Stored data
- - -

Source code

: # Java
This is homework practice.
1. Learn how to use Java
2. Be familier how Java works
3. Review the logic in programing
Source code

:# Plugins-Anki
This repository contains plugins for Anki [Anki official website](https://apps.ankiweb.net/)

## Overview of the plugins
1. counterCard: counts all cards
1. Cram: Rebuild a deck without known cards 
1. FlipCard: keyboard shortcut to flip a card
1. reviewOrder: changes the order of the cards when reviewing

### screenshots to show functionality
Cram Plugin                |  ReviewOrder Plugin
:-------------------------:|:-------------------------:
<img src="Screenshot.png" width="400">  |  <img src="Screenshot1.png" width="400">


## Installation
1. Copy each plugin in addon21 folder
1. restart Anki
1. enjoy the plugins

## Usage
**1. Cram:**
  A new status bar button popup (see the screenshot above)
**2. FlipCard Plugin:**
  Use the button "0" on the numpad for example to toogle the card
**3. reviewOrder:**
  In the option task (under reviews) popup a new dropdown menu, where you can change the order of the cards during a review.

- - -

▶ **Your assignment**:
Return a copy of each line in the entries that carries the string "Cram".

▶ **Problem solution**:
1. Cram: Rebuild a deck without known cards 
Cram Plugin                |  ReviewOrder Plugin
**1. Cram:**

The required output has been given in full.